With the pictures removed, set down all of the entries below exactly.

> [Saved data entries]

============================================================

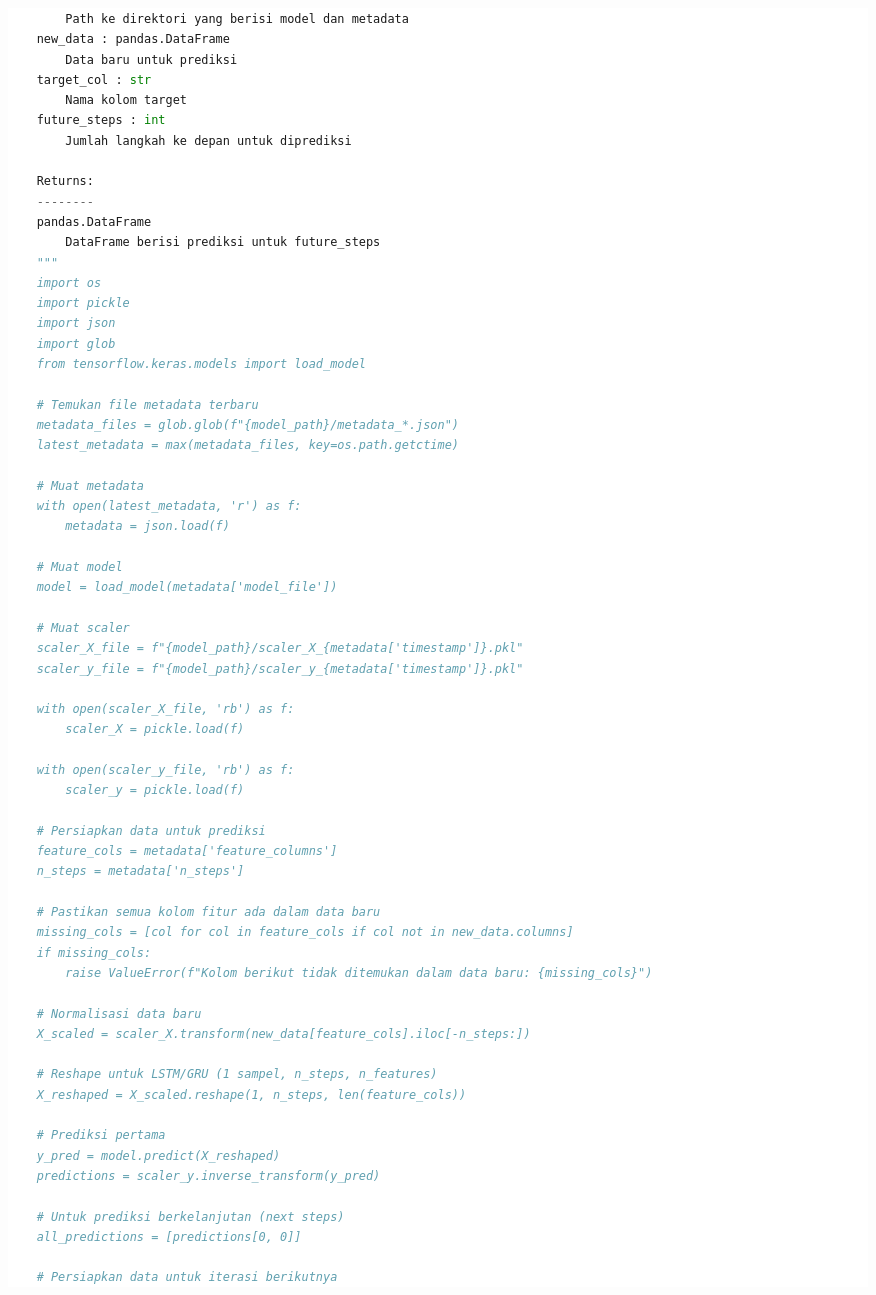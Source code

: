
 ```python
        Path ke direktori yang berisi model dan metadata
    new_data : pandas.DataFrame
        Data baru untuk prediksi
    target_col : str
        Nama kolom target
    future_steps : int
        Jumlah langkah ke depan untuk diprediksi
    
    Returns:
    --------
    pandas.DataFrame
        DataFrame berisi prediksi untuk future_steps
    """
    import os
    import pickle
    import json
    import glob
    from tensorflow.keras.models import load_model
    
    # Temukan file metadata terbaru
    metadata_files = glob.glob(f"{model_path}/metadata_*.json")
    latest_metadata = max(metadata_files, key=os.path.getctime)
    
    # Muat metadata
    with open(latest_metadata, 'r') as f:
        metadata = json.load(f)
    
    # Muat model
    model = load_model(metadata['model_file'])
    
    # Muat scaler
    scaler_X_file = f"{model_path}/scaler_X_{metadata['timestamp']}.pkl"
    scaler_y_file = f"{model_path}/scaler_y_{metadata['timestamp']}.pkl"
    
    with open(scaler_X_file, 'rb') as f:
        scaler_X = pickle.load(f)
    
    with open(scaler_y_file, 'rb') as f:
        scaler_y = pickle.load(f)
    
    # Persiapkan data untuk prediksi
    feature_cols = metadata['feature_columns']
    n_steps = metadata['n_steps']
    
    # Pastikan semua kolom fitur ada dalam data baru
    missing_cols = [col for col in feature_cols if col not in new_data.columns]
    if missing_cols:
        raise ValueError(f"Kolom berikut tidak ditemukan dalam data baru: {missing_cols}")
    
    # Normalisasi data baru
    X_scaled = scaler_X.transform(new_data[feature_cols].iloc[-n_steps:])
    
    # Reshape untuk LSTM/GRU (1 sampel, n_steps, n_features)
    X_reshaped = X_scaled.reshape(1, n_steps, len(feature_cols))
    
    # Prediksi pertama
    y_pred = model.predict(X_reshaped)
    predictions = scaler_y.inverse_transform(y_pred)
    
    # Untuk prediksi berkelanjutan (next steps)
    all_predictions = [predictions[0, 0]]
    
    # Persiapkan data untuk iterasi berikutnya
```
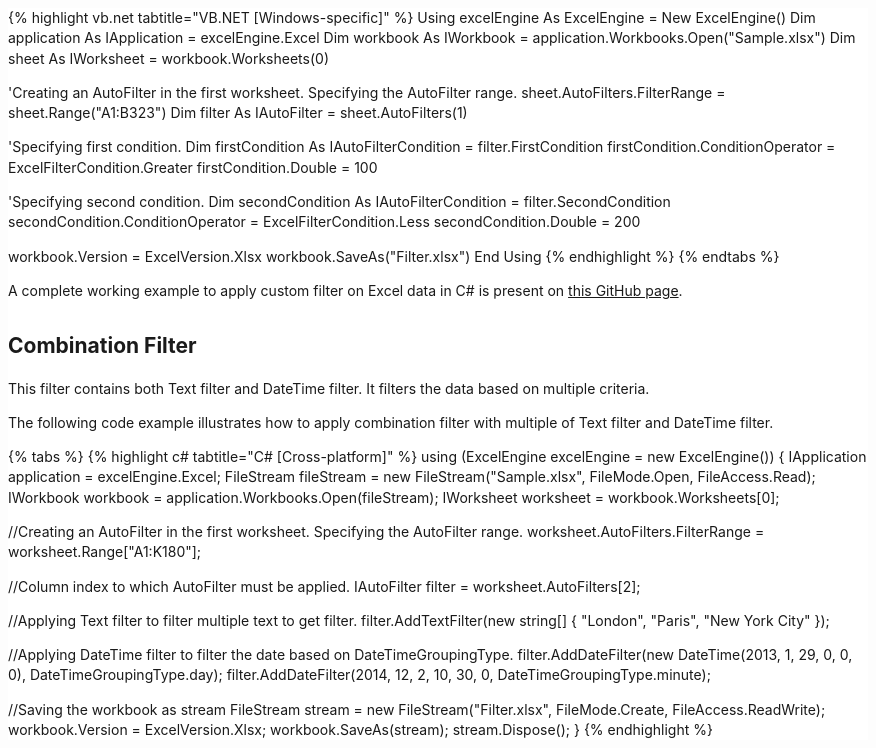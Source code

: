 {% highlight vb.net tabtitle="VB.NET [Windows-specific]" %}
Using excelEngine As ExcelEngine = New ExcelEngine()
  Dim application As IApplication = excelEngine.Excel
  Dim workbook As IWorkbook = application.Workbooks.Open("Sample.xlsx")
  Dim sheet As IWorksheet = workbook.Worksheets(0)

  'Creating an AutoFilter in the first worksheet. Specifying the AutoFilter range.
  sheet.AutoFilters.FilterRange = sheet.Range("A1:B323")
  Dim filter As IAutoFilter = sheet.AutoFilters(1)

  'Specifying first condition.
  Dim firstCondition As IAutoFilterCondition = filter.FirstCondition
  firstCondition.ConditionOperator = ExcelFilterCondition.Greater
  firstCondition.Double = 100

  'Specifying second condition.
  Dim secondCondition As IAutoFilterCondition = filter.SecondCondition
  secondCondition.ConditionOperator = ExcelFilterCondition.Less
  secondCondition.Double = 200

  workbook.Version = ExcelVersion.Xlsx
  workbook.SaveAs("Filter.xlsx")
End Using
{% endhighlight %}
{% endtabs %}

A complete working example to apply custom filter on Excel data in C# is present on [this GitHub page](https://github.com/SyncfusionExamples/XlsIO-Examples/tree/master/Editing%20Excel%20cells/Custom%20Filter).

## Combination Filter

This filter contains both Text filter and DateTime filter. It filters the data based on multiple criteria. 

The following code example illustrates how to apply combination filter with multiple of Text filter and DateTime filter.

{% tabs %}
{% highlight c# tabtitle="C# [Cross-platform]" %}
using (ExcelEngine excelEngine = new ExcelEngine())
{
  IApplication application = excelEngine.Excel;
  FileStream fileStream = new FileStream("Sample.xlsx", FileMode.Open, FileAccess.Read);
  IWorkbook workbook = application.Workbooks.Open(fileStream);
  IWorksheet worksheet = workbook.Worksheets[0];

  //Creating an AutoFilter in the first worksheet. Specifying the AutoFilter range. 
  worksheet.AutoFilters.FilterRange = worksheet.Range["A1:K180"];

  //Column index to which AutoFilter must be applied.
  IAutoFilter filter = worksheet.AutoFilters[2];

  //Applying Text filter to filter multiple text to get filter.
  filter.AddTextFilter(new string[] { "London", "Paris", "New York City" });

  //Applying DateTime filter to filter the date based on DateTimeGroupingType.
  filter.AddDateFilter(new DateTime(2013, 1, 29, 0, 0, 0), DateTimeGroupingType.day);
  filter.AddDateFilter(2014, 12, 2, 10, 30, 0, DateTimeGroupingType.minute);

  //Saving the workbook as stream
  FileStream stream = new FileStream("Filter.xlsx", FileMode.Create, FileAccess.ReadWrite);
  workbook.Version = ExcelVersion.Xlsx;
  workbook.SaveAs(stream);
  stream.Dispose();
}
{% endhighlight %}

============================================================

> [Expected answer]
Source code

:
 ```python
        Path ke direktori yang berisi model dan metadata
    new_data : pandas.DataFrame
        Data baru untuk prediksi
    target_col : str
        Nama kolom target
    future_steps : int
        Jumlah langkah ke depan untuk diprediksi
    
    Returns:
    --------
    pandas.DataFrame
        DataFrame berisi prediksi untuk future_steps
    """
    import os
    import pickle
    import json
    import glob
    from tensorflow.keras.models import load_model
    
    # Temukan file metadata terbaru
    metadata_files = glob.glob(f"{model_path}/metadata_*.json")
    latest_metadata = max(metadata_files, key=os.path.getctime)
    
    # Muat metadata
    with open(latest_metadata, 'r') as f:
        metadata = json.load(f)
    
    # Muat model
    model = load_model(metadata['model_file'])
    
    # Muat scaler
    scaler_X_file = f"{model_path}/scaler_X_{metadata['timestamp']}.pkl"
    scaler_y_file = f"{model_path}/scaler_y_{metadata['timestamp']}.pkl"
    
    with open(scaler_X_file, 'rb') as f:
        scaler_X = pickle.load(f)
    
    with open(scaler_y_file, 'rb') as f:
        scaler_y = pickle.load(f)
    
    # Persiapkan data untuk prediksi
    feature_cols = metadata['feature_columns']
    n_steps = metadata['n_steps']
    
    # Pastikan semua kolom fitur ada dalam data baru
    missing_cols = [col for col in feature_cols if col not in new_data.columns]
    if missing_cols:
        raise ValueError(f"Kolom berikut tidak ditemukan dalam data baru: {missing_cols}")
    
    # Normalisasi data baru
    X_scaled = scaler_X.transform(new_data[feature_cols].iloc[-n_steps:])
    
    # Reshape untuk LSTM/GRU (1 sampel, n_steps, n_features)
    X_reshaped = X_scaled.reshape(1, n_steps, len(feature_cols))
    
    # Prediksi pertama
    y_pred = model.predict(X_reshaped)
    predictions = scaler_y.inverse_transform(y_pred)
    
    # Untuk prediksi berkelanjutan (next steps)
    all_predictions = [predictions[0, 0]]
    
    # Persiapkan data untuk iterasi berikutnya
```
Source code

: {% highlight vb.net tabtitle="VB.NET [Windows-specific]" %}
Using excelEngine As ExcelEngine = New ExcelEngine()
  Dim application As IApplication = excelEngine.Excel
  Dim workbook As IWorkbook = application.Workbooks.Open("Sample.xlsx")
  Dim sheet As IWorksheet = workbook.Worksheets(0)

  'Creating an AutoFilter in the first worksheet. Specifying the AutoFilter range.
  sheet.AutoFilters.FilterRange = sheet.Range("A1:B323")
  Dim filter As IAutoFilter = sheet.AutoFilters(1)

  'Specifying first condition.
  Dim firstCondition As IAutoFilterCondition = filter.FirstCondition
  firstCondition.ConditionOperator = ExcelFilterCondition.Greater
  firstCondition.Double = 100

  'Specifying second condition.
  Dim secondCondition As IAutoFilterCondition = filter.SecondCondition
  secondCondition.ConditionOperator = ExcelFilterCondition.Less
  secondCondition.Double = 200

  workbook.Version = ExcelVersion.Xlsx
  workbook.SaveAs("Filter.xlsx")
End Using
{% endhighlight %}
{% endtabs %}

A complete working example to apply custom filter on Excel data in C# is present on [this GitHub page](https://github.com/SyncfusionExamples/XlsIO-Examples/tree/master/Editing%20Excel%20cells/Custom%20Filter).

## Combination Filter

This filter contains both Text filter and DateTime filter. It filters the data based on multiple criteria. 

The following code example illustrates how to apply combination filter with multiple of Text filter and DateTime filter.

{% tabs %}
{% highlight c# tabtitle="C# [Cross-platform]" %}
using (ExcelEngine excelEngine = new ExcelEngine())
{
  IApplication application = excelEngine.Excel;
  FileStream fileStream = new FileStream("Sample.xlsx", FileMode.Open, FileAccess.Read);
  IWorkbook workbook = application.Workbooks.Open(fileStream);
  IWorksheet worksheet = workbook.Worksheets[0];

  //Creating an AutoFilter in the first worksheet. Specifying the AutoFilter range. 
  worksheet.AutoFilters.FilterRange = worksheet.Range["A1:K180"];

  //Column index to which AutoFilter must be applied.
  IAutoFilter filter = worksheet.AutoFilters[2];

  //Applying Text filter to filter multiple text to get filter.
  filter.AddTextFilter(new string[] { "London", "Paris", "New York City" });

  //Applying DateTime filter to filter the date based on DateTimeGroupingType.
  filter.AddDateFilter(new DateTime(2013, 1, 29, 0, 0, 0), DateTimeGroupingType.day);
  filter.AddDateFilter(2014, 12, 2, 10, 30, 0, DateTimeGroupingType.minute);

  //Saving the workbook as stream
  FileStream stream = new FileStream("Filter.xlsx", FileMode.Create, FileAccess.ReadWrite);
  workbook.Version = ExcelVersion.Xlsx;
  workbook.SaveAs(stream);
  stream.Dispose();
}
{% endhighlight %}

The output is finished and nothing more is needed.